(RECORDS SHOWN)

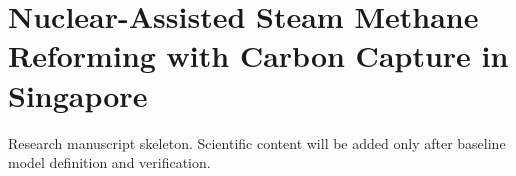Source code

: \documentclass[11pt]{article}
\begin{document}
\section*{Nuclear-Assisted Steam Methane Reforming with Carbon Capture in Singapore}
Research manuscript skeleton. Scientific content will be added only after baseline model definition and verification.
\end{document}
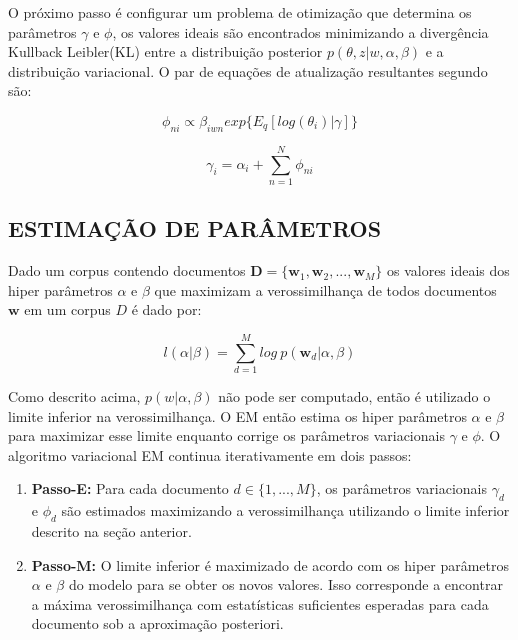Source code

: \documentclass[12pt,a4paper]{article}
\begin{document}
O próximo passo é configurar um problema de otimização que determina os parâmetros $\gamma$ e $\phi$, os valores ideais são encontrados minimizando a divergência Kullback Leibler(KL) entre a distribuição posterior $p(\theta, z|w,\alpha,\beta)$ e a distribuição variacional. O par de equações de atualização resultantes segundo  são:

\begin{equation}
\phi_{ni} \propto \beta_{iwn} exp\{E_q[log(\theta_i)|\gamma]\}
\end{equation}

\begin{equation}
\gamma_i = \alpha_i + \sum_{n=1}^{N} \phi_{ni}
\end{equation}


\subsection{ESTIMAÇÃO DE PARÂMETROS}
Dado um corpus contendo documentos $\textbf{D} = \{\textbf{w}_1, \textbf{w}_2, . . ., \textbf{w}_M\}$ os valores ideais dos hiper parâmetros $\alpha$ e $\beta$ que maximizam a verossimilhança de todos documentos $\textbf{w}$ em um corpus $D$ é dado por:

\begin{equation}
l(\alpha|\beta) = \sum_{d=1}^{M} log\ p(\textbf{w}_d|\alpha,\beta)
\end{equation}

Como descrito acima, $p(w|\alpha,\beta)$ não pode ser computado, então é utilizado o limite inferior na verossimilhança. O EM então estima os hiper parâmetros $\alpha$ e $\beta$ para maximizar esse limite enquanto corrige os parâmetros variacionais $\gamma$ e $\phi$. O algoritmo variacional EM continua iterativamente em dois passos:

\begin{enumerate}
\item \textbf{Passo-E:} Para cada documento $d \in \{1,. . . , M\}$, os parâmetros variacionais $\gamma_d$ e $\phi_d$ são estimados maximizando a verossimilhança utilizando o limite inferior descrito na seção anterior.
\item \textbf{Passo-M:} O limite inferior é maximizado  de acordo com os hiper parâmetros $\alpha$ e $\beta$ do modelo para se obter os novos valores. Isso corresponde a encontrar a máxima verossimilhança com estatísticas suficientes esperadas para cada documento sob a aproximação posteriori.
\end{enumerate}
\end{document}

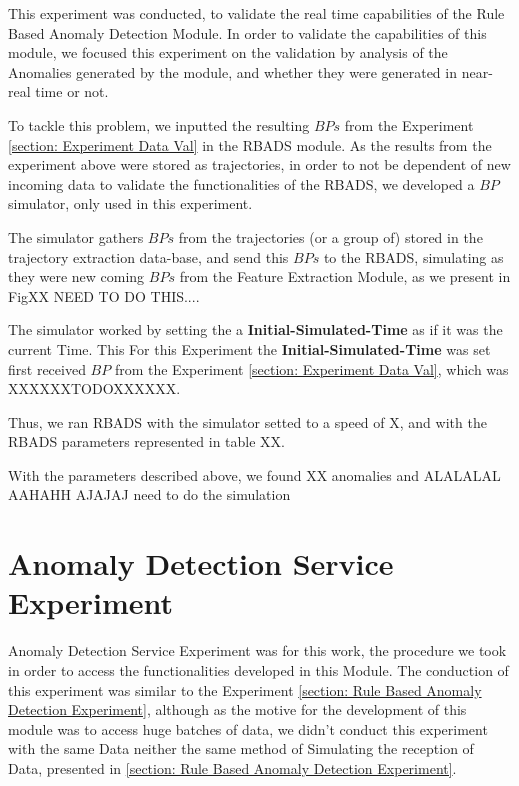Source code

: This experiment was conducted, to validate the real time capabilities of the Rule Based Anomaly Detection Module. In order to validate the capabilities of this module, we focused this experiment on the validation by analysis of the Anomalies generated by the module, and whether they were generated in near-real time or not.

To tackle this problem, we inputted the resulting $BPs$ from the Experiment \ref{section: Experiment Data Val} in the RBADS module. As the results from the experiment above were stored as trajectories, in order to not be dependent of new incoming data to validate the functionalities of the RBADS, we developed a $BP$ simulator, only used in this experiment.

The simulator gathers $BPs$ from the trajectories (or a group of) stored in the trajectory extraction data-base, and send this $BPs$ to the RBADS, simulating as they were new coming $BPs$ from the Feature Extraction Module, as we present in FigXX NEED TO DO THIS....


The simulator worked by setting the a \textbf{Initial-Simulated-Time} as if it was the current Time. This 
For this Experiment the \textbf{Initial-Simulated-Time} was set first received $BP$ from the Experiment \ref{section: Experiment Data Val}, which was XXXXXXTODOXXXXXX.

Thus, we ran RBADS with the simulator setted to a speed of X, and with the RBADS parameters represented in table XX.


With the parameters described above, we found XX anomalies and ALALALAL AAHAHH AJAJAJ need to do the simulation




\section{Anomaly Detection Service Experiment}
Anomaly Detection Service Experiment was for this work, the procedure we took in order to access the functionalities developed in this Module. The conduction of this experiment was similar to the Experiment \ref{section: Rule Based Anomaly Detection Experiment}, although as the motive for the development of this module was to access huge batches of data, we didn't conduct this experiment with the same Data neither the same method of Simulating the reception of Data, presented in \ref{section: Rule Based Anomaly Detection Experiment}.

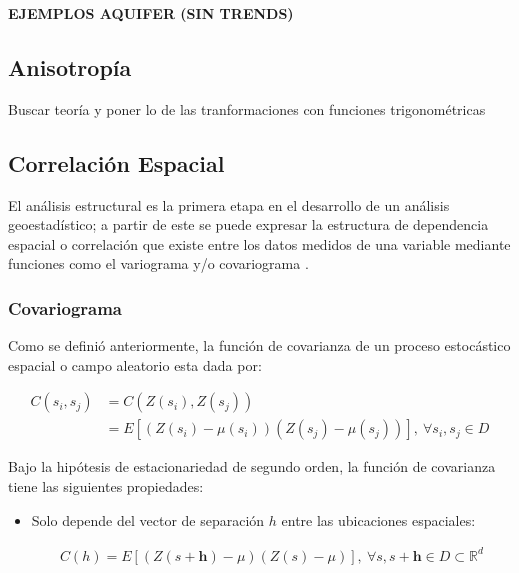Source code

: \documentclass[
]{book}
\begin{document}
\textbf{EJEMPLOS AQUIFER (SIN TRENDS)}

\hypertarget{anisotropuxeda}{%
\subsection{Anisotropía}\label{anisotropuxeda}}

Buscar teoría y poner lo de las tranformaciones con funciones trigonométricas

\hypertarget{correlaciuxf3n-espacial}{%
\subsection{Correlación Espacial}\label{correlaciuxf3n-espacial}}

El análisis estructural es la primera etapa en el desarrollo de un análisis geoestadístico; a partir de este se puede expresar la estructura de dependencia espacial o correlación que existe entre los datos medidos de una variable mediante funciones como el variograma y/o covariograma \citep{Ramon}.

\hypertarget{covariograma}{%
\subsubsection*{Covariograma}\label{covariograma}}

Como se definió anteriormente, la función de covarianza de un proceso estocástico espacial o campo aleatorio esta dada por:

\begin{align*}
    C(s_i,s_j)&=C(Z(s_i),Z(s_j))\\
    &= E[(Z(s_i)-\mu(s_i)) (Z(s_j)-\mu(s_j))],\ \forall s_i,s_j\in D
\end{align*}

Bajo la hipótesis de estacionariedad de segundo orden, la función de covarianza tiene las siguientes propiedades:

\begin{itemize}
\item
  Solo depende del vector de separación \(h\) entre las ubicaciones espaciales:

  \begin{align*}
      C(h)=E[(Z(s+\textbf{h})-\mu)(Z(s)-\mu)],\ \forall s,s+\textbf{h} \in D\subset \mathbb{R}^d  
    \end{align*}
\end{itemize}
\end{document}
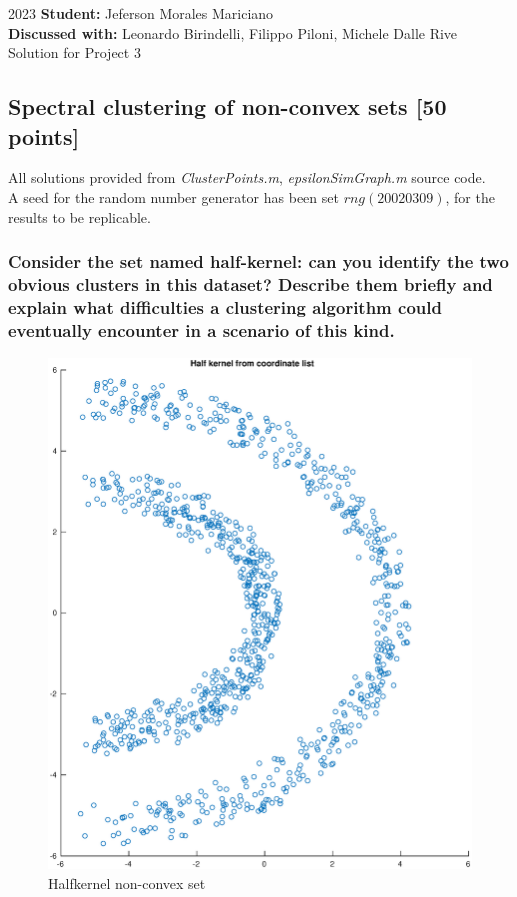 \documentclass[unicode,11pt,a4paper,oneside,numbers=endperiod,openany]{scrartcl}
\begin{document}
\setassignment
{}

{2023}
{\textbf{Student:} Jeferson Morales Mariciano \\\newline}
{\textbf{Discussed with:} Leonardo Birindelli, Filippo Piloni, Michele Dalle Rive}
{Solution for Project 3}{}
\newline

\assignmentpolicy


\newpage

\subsection{Spectral clustering of non-convex sets [50 points]}

All solutions provided from \textit{ClusterPoints.m}, \textit{epsilonSimGraph.m} source code. \\
A seed for the random number generator has been set $rng(20020309)$, for the results to be replicable.

\subsubsection{
    Consider the set named half-kernel: can you identify the two
    obvious clusters in this dataset? Describe them briefly and explain what difficulties a clustering algorithm could
    eventually encounter in a scenario of this kind.}


\begin{figure}[H]
    \centering
    \caption{Halfkernel non-convex set}
    \label{fig:ex1-1-halfkernel}
    \includegraphics[width=.5\textwidth, trim={0cm 3cm 0cm 0cm}]{./img/ex1-1-halfkernel}
\end{figure}
\end{document}
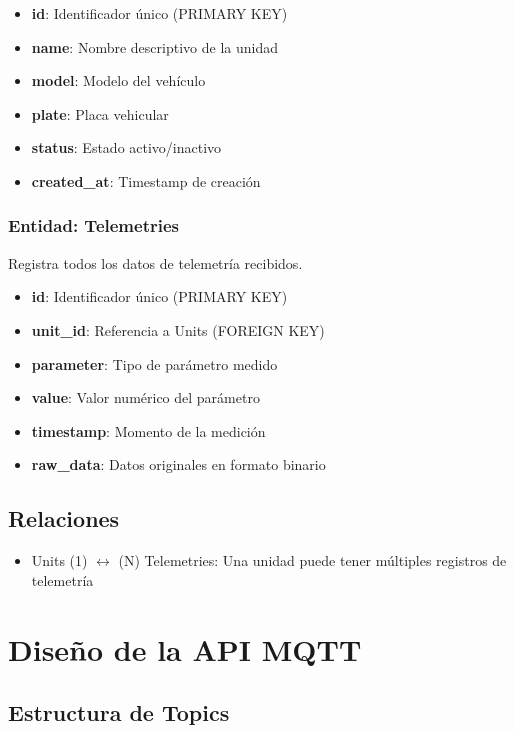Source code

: \begin{itemize}[noitemsep]
    \item \textbf{id}: Identificador único (PRIMARY KEY)
    \item \textbf{name}: Nombre descriptivo de la unidad
    \item \textbf{model}: Modelo del vehículo
    \item \textbf{plate}: Placa vehicular
    \item \textbf{status}: Estado activo/inactivo
    \item \textbf{created\_at}: Timestamp de creación
\end{itemize}

\subsubsection{Entidad: Telemetries}
Registra todos los datos de telemetría recibidos.

\begin{itemize}[noitemsep]
    \item \textbf{id}: Identificador único (PRIMARY KEY)
    \item \textbf{unit\_id}: Referencia a Units (FOREIGN KEY)
    \item \textbf{parameter}: Tipo de parámetro medido
    \item \textbf{value}: Valor numérico del parámetro
    \item \textbf{timestamp}: Momento de la medición
    \item \textbf{raw\_data}: Datos originales en formato binario
\end{itemize}

\subsection{Relaciones}
\begin{itemize}[noitemsep]
    \item Units (1) $\leftrightarrow$ (N) Telemetries: Una unidad puede tener múltiples registros de telemetría
\end{itemize}

\section{Diseño de la API MQTT}

\subsection{Estructura de Topics}

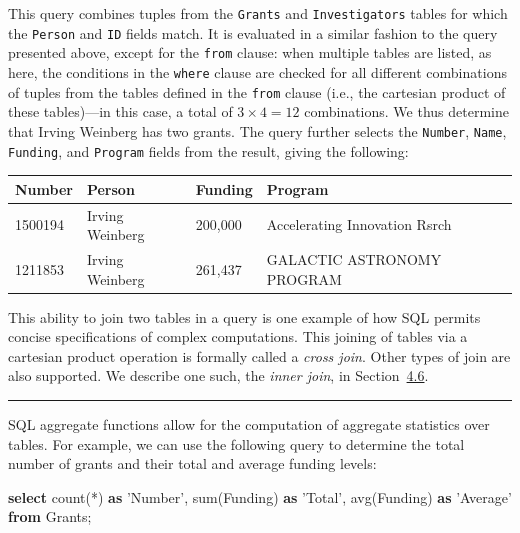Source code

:\documentclass[]{krantz}
\newenvironment{Shaded}{\begin{snugshade}}{\end{snugshade}}
\newcommand{\KeywordTok}[1]{\textcolor[rgb]{0.13,0.29,0.53}{\textbf{#1}}}
\newcommand{\StringTok}[1]{\textcolor[rgb]{0.31,0.60,0.02}{#1}}
\newcommand{\FunctionTok}[1]{\textcolor[rgb]{0.00,0.00,0.00}{#1}}
\newcommand{\NormalTok}[1]{#1}
\begin{document}
This query combines tuples from the \texttt{Grants} and
\texttt{Investigators} tables for which the \texttt{Person} and
\texttt{ID} fields match. It is evaluated in a similar fashion to the
query presented above, except for the \texttt{from} clause: when
multiple tables are listed, as here, the conditions in the
\texttt{where} clause are checked for all different combinations of
tuples from the tables defined in the \texttt{from} clause (i.e., the
cartesian product of these tables)---in this case, a total of
\(3\times 4 = 12\) combinations. We thus determine that Irving Weinberg
has two grants. The query further selects the \texttt{Number},
\texttt{Name}, \texttt{Funding}, and \texttt{Program} fields from the
result, giving the following:

\begin{longtable}[]{@{}llll@{}}
\toprule
\textbf{Number} & \textbf{Person} & \textbf{Funding} &
\textbf{Program}\tabularnewline
\midrule
\endhead
1500194 & Irving Weinberg & 200,000 & Accelerating Innovation
Rsrch\tabularnewline
1211853 & Irving Weinberg & 261,437 & GALACTIC ASTRONOMY
PROGRAM\tabularnewline
\bottomrule
\end{longtable}

This ability to join two tables in a query is one example of how SQL
permits concise specifications of complex computations. This joining of
tables via a cartesian product operation is formally called a
\emph{cross join}. Other types of join are also supported. We describe
one such, the \emph{inner join}, in
Section~\protect\hyperlink{sec:db:spatial}{4.6}.

\begin{center}\rule{0.5\linewidth}{\linethickness}\end{center}

SQL aggregate functions allow for the computation of aggregate
statistics over tables. For example, we can use the following query to
determine the total number of grants and their total and average funding
levels:

\begin{Shaded}
\begin{Highlighting}[]
\KeywordTok{select} \FunctionTok{count}\NormalTok{(*) }\KeywordTok{as} \StringTok{'Number'}\NormalTok{, }\FunctionTok{sum}\NormalTok{(Funding) }\KeywordTok{as} \StringTok{'Total'}\NormalTok{,}
       \FunctionTok{avg}\NormalTok{(Funding) }\KeywordTok{as} \StringTok{'Average'}
\KeywordTok{from}\NormalTok{ Grants;}
\end{Highlighting}
\end{Shaded}
\end{document}
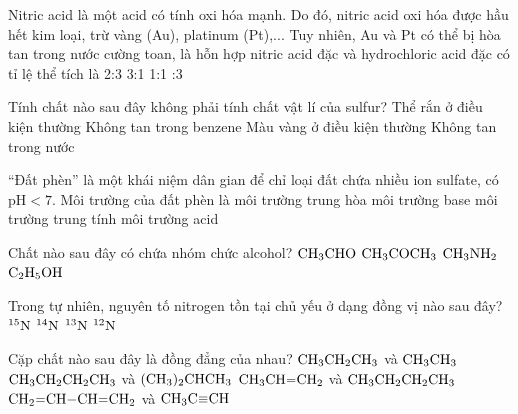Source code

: \documentclass[11pt,a4paper]{article}
\begin{document}
\begin{ex}
Nitric acid là một acid có tính oxi hóa mạnh. Do đó, nitric acid oxi hóa được hầu hết kim loại, trừ vàng (Au), platinum (Pt),... Tuy nhiên, Au và Pt có thể bị hòa tan trong nước cường toan, là hỗn hợp nitric acid đặc và hydrochloric acid đặc có tỉ lệ thể tích là
\choice
{2:3}
{3:1}
{1:1}
{:3}

\end{ex}
\begin{ex}
Tính chất nào sau đây không phải tính chất vật lí của sulfur?
\choice
{Thể rắn ở điều kiện thường}
{\True Không tan trong benzene}
{Màu vàng ở điều kiện thường}
{Không tan trong nước}

\end{ex}
\begin{ex}
``Đất phèn'' là một khái niệm dân gian để chỉ loại đất chứa nhiều ion sulfate, có $\text{pH} < 7$. Môi trường của đất phèn là
\choice
{môi trường trung hòa}
{môi trường base}
{môi trường trung tính}
{\True môi trường acid}

\end{ex}
\begin{ex}
Chất nào sau đây có chứa nhóm chức alcohol?
\choice
{$\ce{CH3CHO}$}
{$\ce{CH3COCH3}$}
{$\ce{CH3NH2}$}
{\True $\ce{C2H5OH}$}

\end{ex}
\begin{ex}
Trong tự nhiên, nguyên tố nitrogen tồn tại chủ yếu ở dạng đồng vị nào sau đây?
\choice
{$^{15}\ce{N}$}
{\True $^{14}\ce{N}$}
{$^{13}\ce{N}$}
{$^{12}\ce{N}$}

\end{ex}
\begin{ex}
Cặp chất nào sau đây là đồng đẳng của nhau?
\choice
{\True $\ce{CH3CH2CH3}$ và $\ce{CH3CH3}$}
{$\ce{CH3CH2CH2CH3}$ và $\ce{(CH3)2CHCH3}$}
{$\ce{CH3CH=CH2}$ và $\ce{CH3CH2CH2CH3}$}
{$\ce{CH2=CH-CH=CH2}$ và $\ce{CH3C#CH}$}

\end{ex}
\end{document}
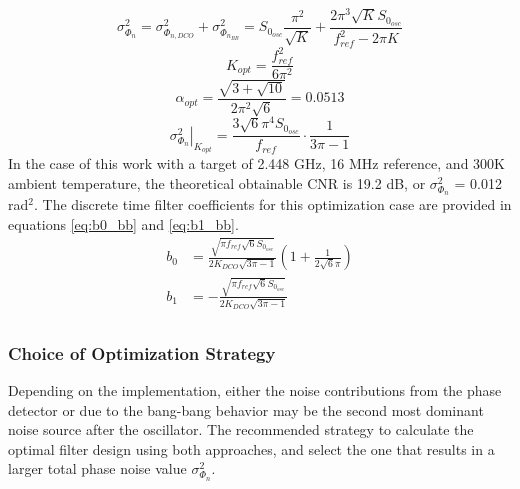 	\begin{equation}\label{eq:bb_osc_noise2}
		\sigma_{\Phi_{n}}^2 = \sigma_{\Phi_{n,DCO}}^2 + \sigma^2_{\Phi_{n_{BB}}} = S_{0_{osc}}\frac{\pi^2}{\sqrt{K}} + \frac{2\pi^3\sqrt{K}S_{0_{osc}}}{f_{ref}^2  - 2\pi K}
	\end{equation}
	\begin{equation} \label{eq:kopt_bb}
		K_{opt} = \frac{f_{ref}^2}{6\pi^2}
	\end{equation}
	\begin{equation} \label{eq:alpha_opt_bb}
		\alpha_{opt} = \frac{\sqrt{3+\sqrt{10}}}{2\pi^2\sqrt{6}} = 0.0513
	\end{equation}
	\begin{equation} \label{eq:pn_opt_bb}
		\left.\sigma_{\Phi_{n}}^2 \right|_{K_{opt}} = \frac{3\sqrt{6}\pi^4S_{0_{osc}}}{f_{ref}}\cdot\frac{1}{3\pi - 1}
	\end{equation}
	In the case of this work with a target of 2.448 GHz, 16 MHz reference, and 300K ambient temperature, the theoretical obtainable CNR is 19.2 dB, or $\sigma_{\Phi_{n}}^2$ = 0.012 rad$^2$. The discrete time filter coefficients for this optimization case are provided in equations \ref{eq:b0_bb} and \ref{eq:b1_bb}.
	\begin{align}
		b_0 &= \frac{\sqrt{\pi f_{ref}\sqrt{6}S_{0_{osc}}}}{2K_{DCO}\sqrt{3\pi-1}}\left( 1 + \frac{1}{2\sqrt{6}\pi} \right) \label{eq:b0_bb}\\
		b_1 &= -\frac{\sqrt{\pi f_{ref}\sqrt{6}S_{0_{osc}}}}{2K_{DCO}\sqrt{3\pi-1}}\label{eq:b1_bb}\\
	\end{align}

	\subsubsection{Choice of Optimization Strategy}
	Depending on the implementation, either the noise contributions from the phase detector or due to the bang-bang behavior may be the second most dominant noise source after the oscillator. The recommended strategy to calculate the optimal filter design using both approaches, and select the one that results in a larger total phase noise value $\sigma_{\Phi_{n}}^2$.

(End RECORDS SHOWN)

EXERCISE PROMPT ▸
An exact copy of the lines above, from the one containing "This query combines" through the one containing "cartesian product of", is the whole of the answer.

EXPECTED ANSWER ▸
This query combines tuples from the \texttt{Grants} and
\texttt{Investigators} tables for which the \texttt{Person} and
\texttt{ID} fields match. It is evaluated in a similar fashion to the
query presented above, except for the \texttt{from} clause: when
multiple tables are listed, as here, the conditions in the
\texttt{where} clause are checked for all different combinations of
tuples from the tables defined in the \texttt{from} clause (i.e., the
cartesian product of these tables)---in this case, a total of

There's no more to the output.